The ER doc decided to admit me for pain management, while they tried to figure out what was going on (or so I thought).  The hospital nurses were just amazing.  They were very sympathetic and, at the same time, upbeat and cheery.

Even the woman who came in to clean the floors was adorable.  She told me she was having a hip replacement in a few months, and she was so scared.  I wanted to give her a hug.

The only thing I found strange was the total absence of doctors, once I was admitted.  Apparently no one was trying to figure out what was causing the pain.  Pain management is simply that – just controlling the pain, not fixing it.

The next morning, I wanted to go home.  The pain had subsided considerably but it was still there.  Back to the internet I went.

I discovered a condition called Mainges Syndrome, which involves the sacroiliac.  Certain nerves that come out of the spine wrap around one’s back to the front, and the illustrations of where the pain was likely to occur were exactly in synch with my pain progression.  So I called the chiropractor, which I had been reluctant to do.  I don’t like it when he snaps my neck.  However, I was a desperate person.

Unlike the surgeon, the chiro saw me in a few MINUTES.  He said the seemingly innocuous fall in front of the truck had wreaked havoc on my back, twisting me into a pretzel of pain.  He did snap my neck and did some other things.
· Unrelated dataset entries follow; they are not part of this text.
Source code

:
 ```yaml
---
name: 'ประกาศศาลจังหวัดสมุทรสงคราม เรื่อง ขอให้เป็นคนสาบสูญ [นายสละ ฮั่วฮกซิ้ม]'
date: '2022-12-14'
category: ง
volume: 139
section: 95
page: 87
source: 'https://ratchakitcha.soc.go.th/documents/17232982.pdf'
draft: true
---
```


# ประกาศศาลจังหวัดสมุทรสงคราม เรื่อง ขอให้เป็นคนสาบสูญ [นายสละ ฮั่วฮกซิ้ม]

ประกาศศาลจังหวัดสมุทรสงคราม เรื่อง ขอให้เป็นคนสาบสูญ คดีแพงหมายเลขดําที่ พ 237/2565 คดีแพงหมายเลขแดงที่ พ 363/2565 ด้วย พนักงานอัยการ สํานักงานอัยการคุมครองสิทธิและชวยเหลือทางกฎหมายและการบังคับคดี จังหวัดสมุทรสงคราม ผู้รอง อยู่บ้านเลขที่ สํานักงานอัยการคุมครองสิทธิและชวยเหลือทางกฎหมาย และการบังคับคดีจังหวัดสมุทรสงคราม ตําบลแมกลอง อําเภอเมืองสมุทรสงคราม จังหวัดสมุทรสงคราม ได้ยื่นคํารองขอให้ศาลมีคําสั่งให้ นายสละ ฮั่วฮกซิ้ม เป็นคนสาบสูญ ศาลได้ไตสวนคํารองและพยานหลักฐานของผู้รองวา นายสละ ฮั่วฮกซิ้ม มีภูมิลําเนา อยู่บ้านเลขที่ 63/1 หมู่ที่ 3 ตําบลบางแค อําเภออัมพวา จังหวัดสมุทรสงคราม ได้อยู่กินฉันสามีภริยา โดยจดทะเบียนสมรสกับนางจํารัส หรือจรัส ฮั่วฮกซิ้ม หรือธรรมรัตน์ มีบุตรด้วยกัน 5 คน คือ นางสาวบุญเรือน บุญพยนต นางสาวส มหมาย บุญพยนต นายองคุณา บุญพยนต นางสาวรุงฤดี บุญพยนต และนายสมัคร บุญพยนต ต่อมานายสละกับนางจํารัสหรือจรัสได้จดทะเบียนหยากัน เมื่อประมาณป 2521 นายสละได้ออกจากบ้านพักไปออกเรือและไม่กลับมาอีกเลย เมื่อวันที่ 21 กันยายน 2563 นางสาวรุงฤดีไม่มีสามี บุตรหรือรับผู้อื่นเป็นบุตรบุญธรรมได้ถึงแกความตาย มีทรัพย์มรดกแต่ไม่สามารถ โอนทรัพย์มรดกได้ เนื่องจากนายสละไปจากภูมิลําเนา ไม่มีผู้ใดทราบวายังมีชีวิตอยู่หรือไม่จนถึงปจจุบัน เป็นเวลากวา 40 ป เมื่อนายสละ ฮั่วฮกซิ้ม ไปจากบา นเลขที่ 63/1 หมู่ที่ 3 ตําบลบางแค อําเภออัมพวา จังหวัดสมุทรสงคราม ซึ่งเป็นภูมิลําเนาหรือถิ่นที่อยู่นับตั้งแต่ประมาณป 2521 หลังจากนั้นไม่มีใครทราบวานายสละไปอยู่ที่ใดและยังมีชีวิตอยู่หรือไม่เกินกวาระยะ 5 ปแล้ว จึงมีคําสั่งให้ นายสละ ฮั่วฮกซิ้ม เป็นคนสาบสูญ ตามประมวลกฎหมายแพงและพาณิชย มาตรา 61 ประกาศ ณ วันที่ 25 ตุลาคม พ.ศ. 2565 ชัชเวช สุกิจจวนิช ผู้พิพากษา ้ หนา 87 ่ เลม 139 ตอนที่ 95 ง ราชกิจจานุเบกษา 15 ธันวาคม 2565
Since then there has been much progress.  I was able to spend Friday with my grandson, after missing the previous week!  I went back to work today for the first time today, and of course I overdid it.  Now I’m hurting but nothing like last week.

Aside from feeling the compulsion to tell a long story about my medical problems, as all senior citizens MUST DO, my purpose in writing this is to let people know the following:

  1. Even if your front hurts, it could be your back!
  2. The hospitals in New Haven are all run by Yale New Haven now, but the one named after a saint is most definitely staffed by saints. What a wonderful place.
  3. Nurses are the heroes of the medical world. My respect for them has increased exponentially, even as my respect for doctors has proportionately waned.   I hate when I am reminded that they have no answers, only educated guesses.  I’ve watched too many episodes of “House” to have any illusions about that.

Be careful and watch out for those nasty curbs!